Boston Bruins fans remember the 2013 off-season mostly for the Tyler Seguin trade, but there was another big move made that summer.
Dennis Seidenberg’s contract was nearly up in Boston — and the German defenseman had just turned thirty-two, but he was still one of the strongest (and most reliable) back-end blue liners the Bruins employed. He was a workhorse; the team knew he could be iced for top line minutes each and every night without showing much fatigue, and he seemed to want to stay with the team.
So at the start of the season, he was inked to a monster extension — worth four years and sixteen million dollars over that time — complete with a full no-trade clause. Seidenberg seemed as happy about it as the team did; he wanted to stay in Boston for a long time.
For the first half of the 2013-2014 season, he performed exactly as he should — but after a knee injury sidelined him for the remainder of the season, his glow started to fade.
It wasn’t just him; with veteran winger Jarome Iginla’s contract bonuses counting against their cap that following season (even though there was no Iginla still on the ice with the team), the Bruins were pressed against the cap ceiling with a semi-assembled roster.

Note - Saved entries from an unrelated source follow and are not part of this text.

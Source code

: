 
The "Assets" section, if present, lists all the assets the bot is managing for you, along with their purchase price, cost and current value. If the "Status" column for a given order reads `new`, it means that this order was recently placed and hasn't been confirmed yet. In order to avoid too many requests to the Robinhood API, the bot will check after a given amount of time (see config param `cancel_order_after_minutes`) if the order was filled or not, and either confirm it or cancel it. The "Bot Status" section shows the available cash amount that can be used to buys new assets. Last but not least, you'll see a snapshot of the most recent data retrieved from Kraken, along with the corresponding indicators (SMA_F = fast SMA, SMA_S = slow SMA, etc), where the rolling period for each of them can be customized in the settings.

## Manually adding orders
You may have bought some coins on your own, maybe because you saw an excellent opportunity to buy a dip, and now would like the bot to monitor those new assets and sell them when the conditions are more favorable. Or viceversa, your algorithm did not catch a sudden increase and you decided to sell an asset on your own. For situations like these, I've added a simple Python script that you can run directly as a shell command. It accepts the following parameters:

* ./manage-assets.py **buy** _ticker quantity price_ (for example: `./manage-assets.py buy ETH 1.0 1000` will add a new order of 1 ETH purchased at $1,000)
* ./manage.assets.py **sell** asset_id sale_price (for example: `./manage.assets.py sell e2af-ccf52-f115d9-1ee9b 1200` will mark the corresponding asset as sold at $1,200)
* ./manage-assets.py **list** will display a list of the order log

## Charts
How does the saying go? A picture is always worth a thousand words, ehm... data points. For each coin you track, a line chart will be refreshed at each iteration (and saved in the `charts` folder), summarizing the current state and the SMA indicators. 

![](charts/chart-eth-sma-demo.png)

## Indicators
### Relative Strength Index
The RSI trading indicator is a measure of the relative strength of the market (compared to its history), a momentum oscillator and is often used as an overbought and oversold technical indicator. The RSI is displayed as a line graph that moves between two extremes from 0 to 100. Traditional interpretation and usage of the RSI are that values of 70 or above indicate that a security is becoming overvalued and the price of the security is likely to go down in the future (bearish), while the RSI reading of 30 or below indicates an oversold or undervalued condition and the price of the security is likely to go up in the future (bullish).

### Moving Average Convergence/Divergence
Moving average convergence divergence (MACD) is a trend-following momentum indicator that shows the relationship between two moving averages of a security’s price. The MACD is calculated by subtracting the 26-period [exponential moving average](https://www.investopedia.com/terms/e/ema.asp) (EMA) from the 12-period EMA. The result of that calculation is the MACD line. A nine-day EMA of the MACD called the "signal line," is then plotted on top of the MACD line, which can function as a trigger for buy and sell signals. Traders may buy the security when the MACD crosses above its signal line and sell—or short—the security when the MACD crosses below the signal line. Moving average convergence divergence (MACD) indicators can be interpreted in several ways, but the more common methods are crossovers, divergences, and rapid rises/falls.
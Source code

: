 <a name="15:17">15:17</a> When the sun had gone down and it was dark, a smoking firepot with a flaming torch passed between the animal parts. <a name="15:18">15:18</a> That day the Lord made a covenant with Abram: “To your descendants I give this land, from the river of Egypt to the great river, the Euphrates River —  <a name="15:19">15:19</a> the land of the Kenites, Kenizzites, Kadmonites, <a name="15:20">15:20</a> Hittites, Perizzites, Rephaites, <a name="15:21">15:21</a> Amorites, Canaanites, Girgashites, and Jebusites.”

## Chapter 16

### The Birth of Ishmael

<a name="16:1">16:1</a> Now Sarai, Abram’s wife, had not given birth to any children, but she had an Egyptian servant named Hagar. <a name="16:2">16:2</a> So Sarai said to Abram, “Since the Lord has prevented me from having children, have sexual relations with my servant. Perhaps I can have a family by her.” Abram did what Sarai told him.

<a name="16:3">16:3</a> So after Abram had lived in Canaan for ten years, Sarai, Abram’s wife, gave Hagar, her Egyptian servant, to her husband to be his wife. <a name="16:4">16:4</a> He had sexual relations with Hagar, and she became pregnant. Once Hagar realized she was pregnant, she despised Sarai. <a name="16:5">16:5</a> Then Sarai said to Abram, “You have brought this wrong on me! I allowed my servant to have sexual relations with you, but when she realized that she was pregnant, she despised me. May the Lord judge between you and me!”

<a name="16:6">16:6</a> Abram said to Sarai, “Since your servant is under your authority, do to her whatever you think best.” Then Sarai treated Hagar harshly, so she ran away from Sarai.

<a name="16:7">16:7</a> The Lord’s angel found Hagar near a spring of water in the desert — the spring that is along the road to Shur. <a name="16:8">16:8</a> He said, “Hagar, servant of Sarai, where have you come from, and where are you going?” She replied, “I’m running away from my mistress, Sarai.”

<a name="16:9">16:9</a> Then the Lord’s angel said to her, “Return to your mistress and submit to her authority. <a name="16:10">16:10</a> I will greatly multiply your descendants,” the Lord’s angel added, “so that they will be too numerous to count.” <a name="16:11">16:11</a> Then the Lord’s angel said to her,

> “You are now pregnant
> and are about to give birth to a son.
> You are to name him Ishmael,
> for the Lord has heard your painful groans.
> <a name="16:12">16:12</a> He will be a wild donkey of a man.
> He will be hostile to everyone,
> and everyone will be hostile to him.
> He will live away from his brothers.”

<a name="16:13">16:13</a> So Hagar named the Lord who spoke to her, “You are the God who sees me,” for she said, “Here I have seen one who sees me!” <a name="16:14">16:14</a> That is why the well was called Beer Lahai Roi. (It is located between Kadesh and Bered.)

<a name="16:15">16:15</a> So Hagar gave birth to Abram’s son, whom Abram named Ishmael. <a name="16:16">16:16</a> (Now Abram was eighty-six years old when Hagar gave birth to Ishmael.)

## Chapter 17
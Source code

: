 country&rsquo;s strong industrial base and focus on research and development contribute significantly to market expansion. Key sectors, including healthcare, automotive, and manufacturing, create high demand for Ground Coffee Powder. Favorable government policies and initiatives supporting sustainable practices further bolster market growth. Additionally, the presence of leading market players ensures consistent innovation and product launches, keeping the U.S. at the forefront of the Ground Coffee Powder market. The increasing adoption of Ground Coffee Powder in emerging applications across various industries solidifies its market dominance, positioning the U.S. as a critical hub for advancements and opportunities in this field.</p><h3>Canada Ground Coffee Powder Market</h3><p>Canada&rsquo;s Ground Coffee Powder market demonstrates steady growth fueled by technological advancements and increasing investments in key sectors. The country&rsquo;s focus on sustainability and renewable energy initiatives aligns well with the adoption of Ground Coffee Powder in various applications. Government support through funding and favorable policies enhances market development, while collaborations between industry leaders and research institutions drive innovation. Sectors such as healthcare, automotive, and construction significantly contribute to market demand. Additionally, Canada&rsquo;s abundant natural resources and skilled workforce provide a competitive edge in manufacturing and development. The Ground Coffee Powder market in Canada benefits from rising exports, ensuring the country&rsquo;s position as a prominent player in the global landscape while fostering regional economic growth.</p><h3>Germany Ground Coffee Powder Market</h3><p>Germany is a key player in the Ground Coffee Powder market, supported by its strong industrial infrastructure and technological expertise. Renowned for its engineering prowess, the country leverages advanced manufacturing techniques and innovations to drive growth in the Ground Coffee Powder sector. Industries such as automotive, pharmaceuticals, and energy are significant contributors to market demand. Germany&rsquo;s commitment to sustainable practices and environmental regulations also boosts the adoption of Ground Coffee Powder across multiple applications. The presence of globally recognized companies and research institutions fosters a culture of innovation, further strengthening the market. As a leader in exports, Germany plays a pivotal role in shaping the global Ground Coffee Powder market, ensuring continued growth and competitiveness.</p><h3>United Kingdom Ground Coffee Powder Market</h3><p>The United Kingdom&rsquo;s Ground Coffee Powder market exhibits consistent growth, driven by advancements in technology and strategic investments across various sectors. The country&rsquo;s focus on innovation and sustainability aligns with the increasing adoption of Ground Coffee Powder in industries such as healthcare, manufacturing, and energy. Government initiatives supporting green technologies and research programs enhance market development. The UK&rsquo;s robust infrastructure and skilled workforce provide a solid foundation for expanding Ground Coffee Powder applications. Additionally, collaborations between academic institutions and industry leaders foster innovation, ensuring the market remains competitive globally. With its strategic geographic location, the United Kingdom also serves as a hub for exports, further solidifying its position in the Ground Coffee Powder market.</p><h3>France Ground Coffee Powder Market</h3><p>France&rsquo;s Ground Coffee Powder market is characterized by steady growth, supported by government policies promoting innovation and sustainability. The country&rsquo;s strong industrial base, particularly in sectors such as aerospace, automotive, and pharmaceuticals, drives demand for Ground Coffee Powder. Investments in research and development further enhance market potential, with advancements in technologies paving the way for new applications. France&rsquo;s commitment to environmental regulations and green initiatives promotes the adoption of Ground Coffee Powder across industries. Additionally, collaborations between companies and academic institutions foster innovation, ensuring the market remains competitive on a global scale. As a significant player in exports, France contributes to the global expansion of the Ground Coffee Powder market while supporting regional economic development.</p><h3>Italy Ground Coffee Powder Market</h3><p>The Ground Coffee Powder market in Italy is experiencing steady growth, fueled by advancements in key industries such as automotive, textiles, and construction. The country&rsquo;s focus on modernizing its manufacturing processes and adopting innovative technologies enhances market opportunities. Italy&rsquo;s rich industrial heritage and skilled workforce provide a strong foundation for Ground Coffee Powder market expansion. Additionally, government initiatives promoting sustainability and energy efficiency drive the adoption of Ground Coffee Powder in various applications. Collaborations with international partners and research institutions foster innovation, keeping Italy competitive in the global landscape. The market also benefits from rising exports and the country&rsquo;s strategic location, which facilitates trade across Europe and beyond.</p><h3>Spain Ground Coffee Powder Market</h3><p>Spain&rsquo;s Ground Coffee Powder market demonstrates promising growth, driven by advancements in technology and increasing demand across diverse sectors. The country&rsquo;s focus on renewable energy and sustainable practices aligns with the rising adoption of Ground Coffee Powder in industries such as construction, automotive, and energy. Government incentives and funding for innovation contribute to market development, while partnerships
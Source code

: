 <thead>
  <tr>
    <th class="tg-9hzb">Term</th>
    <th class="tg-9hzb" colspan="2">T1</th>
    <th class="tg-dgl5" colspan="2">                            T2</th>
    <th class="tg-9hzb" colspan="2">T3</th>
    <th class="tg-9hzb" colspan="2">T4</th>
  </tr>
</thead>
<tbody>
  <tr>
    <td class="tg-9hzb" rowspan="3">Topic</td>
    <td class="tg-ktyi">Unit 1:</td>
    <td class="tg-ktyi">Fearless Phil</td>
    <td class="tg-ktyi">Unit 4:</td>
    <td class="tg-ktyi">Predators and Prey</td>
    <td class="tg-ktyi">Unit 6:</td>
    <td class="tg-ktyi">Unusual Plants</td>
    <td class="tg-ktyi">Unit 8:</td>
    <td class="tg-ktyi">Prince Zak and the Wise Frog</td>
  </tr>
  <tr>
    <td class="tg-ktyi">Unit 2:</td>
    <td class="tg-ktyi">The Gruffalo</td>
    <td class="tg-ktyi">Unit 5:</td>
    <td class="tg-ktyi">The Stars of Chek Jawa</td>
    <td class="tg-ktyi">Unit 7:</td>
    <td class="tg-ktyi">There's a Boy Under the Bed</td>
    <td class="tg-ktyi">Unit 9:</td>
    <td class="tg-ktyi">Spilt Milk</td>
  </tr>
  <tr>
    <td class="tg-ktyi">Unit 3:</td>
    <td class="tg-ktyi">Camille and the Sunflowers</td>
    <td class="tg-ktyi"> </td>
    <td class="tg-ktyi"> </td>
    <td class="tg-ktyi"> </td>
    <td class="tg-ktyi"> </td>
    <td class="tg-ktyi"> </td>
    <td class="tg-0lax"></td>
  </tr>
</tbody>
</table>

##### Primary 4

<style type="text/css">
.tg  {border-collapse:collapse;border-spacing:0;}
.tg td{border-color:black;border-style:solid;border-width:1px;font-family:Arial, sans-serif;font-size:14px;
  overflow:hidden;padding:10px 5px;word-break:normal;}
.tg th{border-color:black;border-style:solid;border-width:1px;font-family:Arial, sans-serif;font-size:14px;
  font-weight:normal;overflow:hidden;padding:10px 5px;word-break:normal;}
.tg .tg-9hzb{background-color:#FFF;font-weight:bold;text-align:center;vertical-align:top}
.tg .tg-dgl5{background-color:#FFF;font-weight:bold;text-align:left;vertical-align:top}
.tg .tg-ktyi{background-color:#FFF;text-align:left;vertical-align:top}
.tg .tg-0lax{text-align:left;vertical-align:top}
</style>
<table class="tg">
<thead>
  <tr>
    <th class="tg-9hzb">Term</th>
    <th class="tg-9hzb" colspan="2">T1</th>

Add in the need to re-sign two restricted free agents, and the team had to deal away blue liner Johnny Boychuk to even fit under the cap with both Torey Krug and Reilly Smith on the roster. They’re still powerful and competent, but gone is the team that finished first overall in 2014 with a +82 goal differential; instead, the Bruins are barely clinging to a playoff spot with lackluster offense and a patchy defense.
Dennis Seidenberg knows it, too — and so when the rumors that the team was shopping him surfaced, he didn’t let his full no-trade clause do the speaking for him. As a matter of fact, he might not let it do it’s job at all.
According to Joe Haggerty of Comcast Sportsnet, Seidenberg has agreed to waive his no-trade clause if the ‘team doesn’t want him anymore’.
The comments have inevitably created some online backlash — some Boston fans argue that the team should never have backed themselves into this kind of financial corner in the first place, while others think that this is pushing away a loyal team member who no longer feels welcome in the city he once loved.
Financially, though, it makes sense to shop Seidenberg — with very few competent back-end defensemen on the market and not much to offer from the Bruins’ roster in the first place, an aging blue liner is likely to be the first one to go. The team needs the cap space, and they don’t have many options.
If he does waive his no-trade clause, though, the team will have to figure out where he’ll land… and soon. The trade deadline is closer than we’d all care to admit; if Boston wants to make the playoffs, they’ll have to hurry.